# It's not the hardware or the OS: it's the user.



## sossego (Jun 3, 2012)

If you can build a working system from what people throw away....


----------



## hitest (Jun 3, 2012)

sossego said:
			
		

> If you can build a working system from what people throw away....



I also have a great fondness for obsolete hardware.  The right DE/WM can extend the life of an aging box.


----------



## sossego (Jun 3, 2012)

Obsolete and limited hardware is a good way of improving your understanding of a system.


----------



## hitest (Jun 3, 2012)

sossego said:
			
		

> Obsolete and limited hardware is a good way of improving your understanding of a system.



Agreed!


----------



## UNIXgod (Jun 3, 2012)

Yeah just set up a system from a pentium 4 with a 34GB SCSI and 1.5GB RAM. Nice and fast.


----------



## sossego (Jun 3, 2012)

So you picked up a Dell Dimension someone chucked into the trash?


----------



## Bobbla (Jun 4, 2012)

I find that old hardware can be a problem, you see I throw away nothing (well almost nothing and yes it can be a problem). I even have a bag with faulty SATA cables, and I cry when I go to the toilet.

So when I start to use old hardware and the likes, I know that there is a possibility that something can go wrong. It's quite logical actually; as time goes towards infinite (and past warranty period) chance of failure goes towards 1 (one).

:\


----------



## SirDice (Jun 4, 2012)

My old P2-350MHz is still running along fine. Granted, it's only used as a firewall now but it still works :e


----------



## wblock@ (Jun 4, 2012)

Have you put put a power meter on that?  Sometimes old hardware takes enough power that replacement is justified by energy cost alone.


----------



## drhowarddrfine (Jun 4, 2012)

I have not bought hardware since 2001. I get all my computers from other Windows users who "upgrade" their systems and give their "old" boxes to me for free. 

I have two servers that are PIIIs while my newest are Core2Duos that I do all my dev work on. I have a storage room with four monitors, too.
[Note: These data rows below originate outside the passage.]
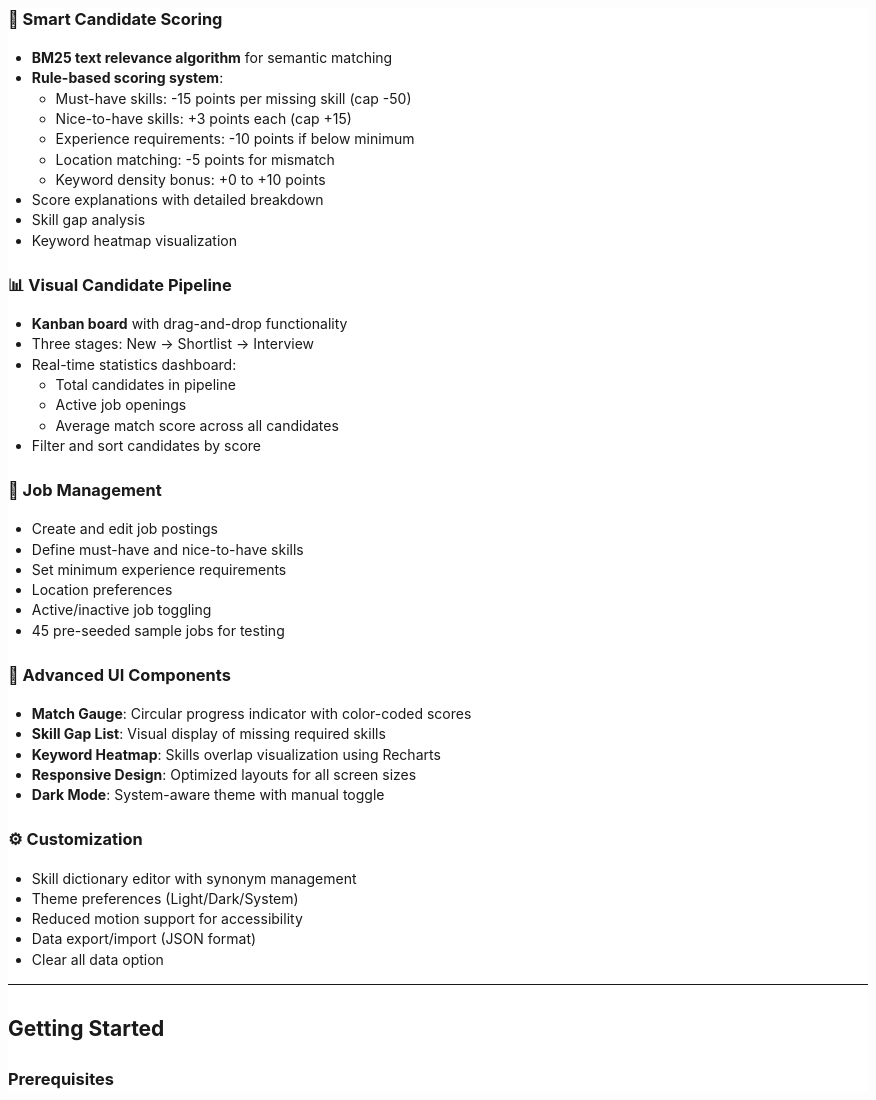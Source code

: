 ### 🎯 Smart Candidate Scoring
- **BM25 text relevance algorithm** for semantic matching
- **Rule-based scoring system**:
  - Must-have skills: -15 points per missing skill (cap -50)
  - Nice-to-have skills: +3 points each (cap +15)
  - Experience requirements: -10 points if below minimum
  - Location matching: -5 points for mismatch
  - Keyword density bonus: +0 to +10 points
- Score explanations with detailed breakdown
- Skill gap analysis
- Keyword heatmap visualization

### 📊 Visual Candidate Pipeline
- **Kanban board** with drag-and-drop functionality
- Three stages: New → Shortlist → Interview
- Real-time statistics dashboard:
  - Total candidates in pipeline
  - Active job openings
  - Average match score across all candidates
- Filter and sort candidates by score

### 💼 Job Management
- Create and edit job postings
- Define must-have and nice-to-have skills
- Set minimum experience requirements
- Location preferences
- Active/inactive job toggling
- 45 pre-seeded sample jobs for testing

### 🎨 Advanced UI Components
- **Match Gauge**: Circular progress indicator with color-coded scores
- **Skill Gap List**: Visual display of missing required skills
- **Keyword Heatmap**: Skills overlap visualization using Recharts
- **Responsive Design**: Optimized layouts for all screen sizes
- **Dark Mode**: System-aware theme with manual toggle

### ⚙️ Customization
- Skill dictionary editor with synonym management
- Theme preferences (Light/Dark/System)
- Reduced motion support for accessibility
- Data export/import (JSON format)
- Clear all data option

---

## Getting Started

### Prerequisites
However, I might break down and put together a brand new multi-core multi-GB multi-monitor system cause how I work has gotten so big, requiring several VMs running at the same time, it would be convenient to keep it all on one system.


----------



## Uniballer (Jun 4, 2012)

I have a 100 Mhz Pentium (i.e. P54C) running an environmental control application for my kennel.
Works fine, although it is a bit slow when I ask it for graphs.

This is the oldest computer I have since I got rid of my PDP-11.


----------



## roddierod (Jun 4, 2012)

The newest box I have is from 2005, dual processor/dual core AMD Opterons. I guess it's a sign of being old and crusty that when someone says P4, I think that's not old. :\


----------



## Beeblebrox (Jun 4, 2012)

wblock@ said:
			
		

> Have you put put a power meter on that?  Sometimes old hardware takes enough power that replacement is justified by energy cost alone.
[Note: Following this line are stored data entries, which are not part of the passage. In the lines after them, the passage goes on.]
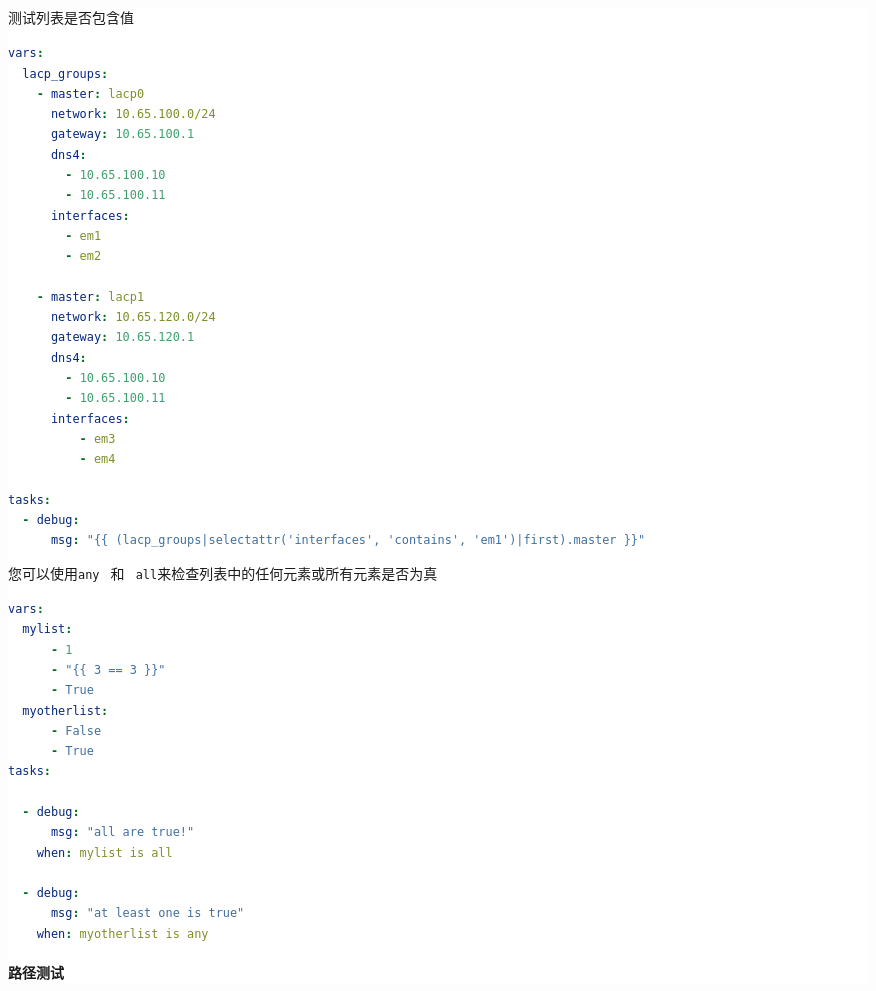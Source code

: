 测试列表是否包含值

```yaml
vars:
  lacp_groups:
    - master: lacp0
      network: 10.65.100.0/24
      gateway: 10.65.100.1
      dns4:
        - 10.65.100.10
        - 10.65.100.11
      interfaces:
        - em1
        - em2

    - master: lacp1
      network: 10.65.120.0/24
      gateway: 10.65.120.1
      dns4:
        - 10.65.100.10
        - 10.65.100.11
      interfaces:
          - em3
          - em4

tasks:
  - debug:
      msg: "{{ (lacp_groups|selectattr('interfaces', 'contains', 'em1')|first).master }}"
```

您可以使用`any ` 和 ` all`来检查列表中的任何元素或所有元素是否为真

```yaml
vars:
  mylist:
      - 1
      - "{{ 3 == 3 }}"
      - True
  myotherlist:
      - False
      - True
tasks:

  - debug:
      msg: "all are true!"
    when: mylist is all

  - debug:
      msg: "at least one is true"
    when: myotherlist is any
```

#### 路径测试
It depends on how you are using it. The "doc" howardfine being an IEEE is a better authority, but as a member of the engineering guild I'll venture my opinion:

If you have a low-to-medium load box (such as @SirDice's home gateway) you can:

remove the HDD (trading speed for power) and use instead a flash drive with a separate writeable partition (saves about 30W).
nderclock the CPU and limit it to 70%. saves about (40W).
If you know where to look, get an efficient, fanless powersupply and swap out the old one. (saves about 15-20W, depending on old power-sup specs).
Remove or disable in the BIOS all extra hardware (graphics card, unused ports, whatever).
Case fans use about 3W - 4W not very significant, unless you want to be hard-core about it. If you under-clock the CPU, you could also remove the fan on the CPU radiator and would thus have a "silent server".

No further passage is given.